### Your goal
Copy all lines in the data that contain the string "fixed".

### Data listing
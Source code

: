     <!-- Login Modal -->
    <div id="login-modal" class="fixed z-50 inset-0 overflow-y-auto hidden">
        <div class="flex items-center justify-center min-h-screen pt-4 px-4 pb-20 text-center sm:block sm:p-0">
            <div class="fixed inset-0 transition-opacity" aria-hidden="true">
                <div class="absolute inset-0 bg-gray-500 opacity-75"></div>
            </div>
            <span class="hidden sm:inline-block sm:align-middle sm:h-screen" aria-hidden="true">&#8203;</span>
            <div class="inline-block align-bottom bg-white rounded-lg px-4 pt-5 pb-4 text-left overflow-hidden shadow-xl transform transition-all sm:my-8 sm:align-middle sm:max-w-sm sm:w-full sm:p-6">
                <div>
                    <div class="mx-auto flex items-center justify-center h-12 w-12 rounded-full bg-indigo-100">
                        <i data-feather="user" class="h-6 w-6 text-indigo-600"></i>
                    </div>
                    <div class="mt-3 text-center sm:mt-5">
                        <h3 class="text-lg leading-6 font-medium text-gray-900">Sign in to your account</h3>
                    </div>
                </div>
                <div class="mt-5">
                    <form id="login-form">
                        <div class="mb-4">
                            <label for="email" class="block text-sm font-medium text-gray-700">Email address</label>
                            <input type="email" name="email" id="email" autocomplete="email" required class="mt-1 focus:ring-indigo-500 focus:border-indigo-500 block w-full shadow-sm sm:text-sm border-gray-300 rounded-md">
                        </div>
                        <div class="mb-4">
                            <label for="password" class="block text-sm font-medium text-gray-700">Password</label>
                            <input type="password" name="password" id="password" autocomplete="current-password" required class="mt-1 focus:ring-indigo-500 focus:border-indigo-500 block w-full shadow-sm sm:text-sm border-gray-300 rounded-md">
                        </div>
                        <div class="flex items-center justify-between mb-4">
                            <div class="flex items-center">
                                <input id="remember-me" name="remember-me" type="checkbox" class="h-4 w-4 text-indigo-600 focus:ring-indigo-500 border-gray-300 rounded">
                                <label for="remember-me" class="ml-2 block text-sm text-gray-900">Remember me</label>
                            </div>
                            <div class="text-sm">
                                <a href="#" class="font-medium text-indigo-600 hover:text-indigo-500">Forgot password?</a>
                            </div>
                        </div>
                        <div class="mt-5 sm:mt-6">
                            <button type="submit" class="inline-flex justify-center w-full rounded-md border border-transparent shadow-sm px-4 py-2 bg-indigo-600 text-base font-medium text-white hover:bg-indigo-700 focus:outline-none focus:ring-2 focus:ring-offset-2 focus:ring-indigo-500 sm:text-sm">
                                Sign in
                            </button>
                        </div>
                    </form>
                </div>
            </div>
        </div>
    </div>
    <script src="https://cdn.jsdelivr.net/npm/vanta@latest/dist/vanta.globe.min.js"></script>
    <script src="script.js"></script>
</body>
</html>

### Exercise solution
    <div id="login-modal" class="fixed z-50 inset-0 overflow-y-auto hidden">
            <div class="fixed inset-0 transition-opacity" aria-hidden="true">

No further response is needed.